HESI RN
Quizlet Mental Health HESI
1. What action is most important for the RN to implement within the first 24 hours after treatment is initiated for a homeless client who reports feeling sad and depressed and has only had 4 hours of sleep in the past 2 days?
- A. Allow the client to rest and sleep.
- B. Ensure the client attends groups addressing coping skills for dealing with depression.
- C. Begin planning for the client’s discharge.
- D. Encourage verbalization of feelings.
Correct answer: A
Rationale: A: Addressing the client’s immediate need for rest and sleep is crucial for stabilization and recovery. It is essential to prioritize the client's physical well-being and provide the opportunity for adequate rest. B: Group therapy and coping skills are important but secondary to ensuring immediate needs are met. C: Discharge planning is important but should follow stabilization of the client’s immediate needs. D: Encouraging verbalization of feelings is supportive but not as urgent as addressing basic needs like rest.

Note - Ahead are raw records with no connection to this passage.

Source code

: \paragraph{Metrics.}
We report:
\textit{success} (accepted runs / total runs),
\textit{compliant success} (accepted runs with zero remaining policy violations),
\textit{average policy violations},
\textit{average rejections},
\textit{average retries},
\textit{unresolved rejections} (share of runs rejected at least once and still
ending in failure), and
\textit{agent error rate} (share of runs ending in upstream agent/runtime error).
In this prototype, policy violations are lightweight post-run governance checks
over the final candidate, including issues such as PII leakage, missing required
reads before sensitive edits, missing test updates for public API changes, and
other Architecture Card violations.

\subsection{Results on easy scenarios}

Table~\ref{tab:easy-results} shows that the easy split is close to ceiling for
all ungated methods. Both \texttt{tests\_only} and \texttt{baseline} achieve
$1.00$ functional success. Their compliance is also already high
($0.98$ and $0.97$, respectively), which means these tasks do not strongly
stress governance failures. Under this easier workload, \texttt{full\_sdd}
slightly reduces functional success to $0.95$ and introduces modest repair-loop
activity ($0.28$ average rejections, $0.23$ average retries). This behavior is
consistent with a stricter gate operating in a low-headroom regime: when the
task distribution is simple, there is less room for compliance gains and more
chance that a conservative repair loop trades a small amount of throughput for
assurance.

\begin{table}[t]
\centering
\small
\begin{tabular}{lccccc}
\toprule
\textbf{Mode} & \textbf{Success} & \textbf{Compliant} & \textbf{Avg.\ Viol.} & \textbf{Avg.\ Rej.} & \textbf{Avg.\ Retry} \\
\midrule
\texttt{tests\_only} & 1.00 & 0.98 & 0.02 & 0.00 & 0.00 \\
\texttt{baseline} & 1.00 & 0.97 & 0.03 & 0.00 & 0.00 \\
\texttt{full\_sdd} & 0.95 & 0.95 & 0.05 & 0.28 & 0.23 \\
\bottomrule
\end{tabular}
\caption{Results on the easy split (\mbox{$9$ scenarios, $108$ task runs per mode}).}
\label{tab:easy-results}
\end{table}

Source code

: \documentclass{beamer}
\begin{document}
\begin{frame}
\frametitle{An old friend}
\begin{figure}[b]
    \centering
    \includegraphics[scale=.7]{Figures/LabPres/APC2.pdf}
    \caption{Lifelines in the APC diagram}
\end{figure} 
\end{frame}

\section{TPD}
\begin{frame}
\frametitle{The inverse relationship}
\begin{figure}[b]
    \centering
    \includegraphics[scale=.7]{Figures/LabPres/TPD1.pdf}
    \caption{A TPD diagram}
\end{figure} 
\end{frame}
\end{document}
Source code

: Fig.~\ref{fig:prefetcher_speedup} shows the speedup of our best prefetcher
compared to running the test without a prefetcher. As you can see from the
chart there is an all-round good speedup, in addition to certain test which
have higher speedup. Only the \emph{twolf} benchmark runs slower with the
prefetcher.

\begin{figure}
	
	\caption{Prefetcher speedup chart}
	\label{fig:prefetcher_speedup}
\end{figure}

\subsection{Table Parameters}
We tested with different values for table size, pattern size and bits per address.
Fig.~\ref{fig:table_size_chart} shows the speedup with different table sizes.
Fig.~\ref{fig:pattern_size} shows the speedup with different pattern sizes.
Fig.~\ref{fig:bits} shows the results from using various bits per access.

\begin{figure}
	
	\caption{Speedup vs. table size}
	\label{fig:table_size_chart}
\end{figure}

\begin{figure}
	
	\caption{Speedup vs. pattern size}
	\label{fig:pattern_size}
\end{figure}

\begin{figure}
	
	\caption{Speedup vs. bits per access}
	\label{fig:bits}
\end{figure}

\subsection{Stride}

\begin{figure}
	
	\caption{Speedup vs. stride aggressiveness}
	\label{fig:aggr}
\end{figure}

2. A client who has a history of bipolar disorder is recovering from a manic episode and is now experiencing depressive symptoms. Which action should the nurse take first?
- A. Assess the client for suicidal ideation.
- B. Provide a detailed schedule of daily activities.
- C. Discuss the importance of medication adherence.
- D. Encourage the client to engage in group therapy.
Correct answer: A
Rationale: Assessing for suicidal ideation is the priority when a client with bipolar disorder is transitioning from a manic episode to a depressive phase. Suicidal ideation is a critical concern during depressive episodes, and ensuring the client's safety is the top priority. Providing a detailed schedule of daily activities (Choice B) may be helpful but is not the immediate priority over assessing for suicidal ideation. Discussing the importance of medication adherence (Choice C) and encouraging group therapy (Choice D) are essential components of care but are secondary to ensuring the client's safety in the context of potential suicidal ideation.
3. During a group session on anger management, a male adolescent client is fidgety, interrupts peers, and talks about his pets at home. What action should the nurse take?
- A. Allow the client to leave and return in 10 minutes.
- B. Explore the client’s feelings about his pets and home life.
- C. Encourage his peers to help involve him in the activity.
- D. Redirect him by encouraging him to read from the handout.
Correct answer: D
Rationale: The best nursing action in this scenario is to redirect the client by encouraging him to read from the handout. This approach helps refocus the client's attention on the topic being discussed, which is anger management. Choice A is not appropriate as it may disrupt the group session and does not address the client's behavior. Choice B, while important in understanding the client's background, does not address the immediate disruptive behavior. Choice C involves others to manage the client's behavior instead of direct intervention by the nurse, which may not be effective in this situation.
4. Which statement made by a patient prescribed bupropion (Wellbutrin) demonstrates that the medication education the patient received was effective? Select all that apply.
- A. I hope Wellbutrin will help my depression and also help me to finally quit smoking.
- B. I'm happy to hear that I won't need to worry too much about weight gain.
- C. It's okay to take Wellbutrin since I haven't had a seizure in 6 months.
- D. I need to be careful about driving since the medication could make me drowsy.
Correct answer: A
Rationale: Choice A is the correct answer. The patient expressing a desire for Wellbutrin to address both depression and smoking cessation indicates an understanding of the medication's dual benefits. This demonstrates effective medication education as the patient comprehends the drug's purposes. Choice B is incorrect because weight gain is a common side effect of bupropion, so the statement contradicts this fact. Choice C is incorrect as a history of seizures is a contraindication for bupropion, so this statement shows a misunderstanding of the medication's safety profile. Choice D is incorrect because bupropion is not typically associated with sedation, so the concern about drowsiness is not directly related to this medication.
5. After receiving treatment for anorexia, a student asks the school nurse for permission to work in the school cafeteria as part of the school’s work-study program. What action should the nurse take?
- A. Recommend assignment to the receptionist's office.
- B. Suggest that the student work in the athletic department.
- C. Refer the student to a psychiatrist for further discussion.
- D. Determine the parents' opinion of the work assignment.
Correct answer: A
Rationale: Clients with anorexia are often fixated on food and exercise, which can exacerbate their condition. By recommending assignment to the receptionist's office, the nurse provides an environment that minimizes exposure to food-related triggers. Working in the cafeteria may intensify the student's preoccupation with food, making it an unsuitable choice. Referring the student to a psychiatrist without exploring less triggering work options first may not be necessary. Determining the parents' opinion is important, but in this context, the focus should be on selecting a work environment that supports the student's recovery.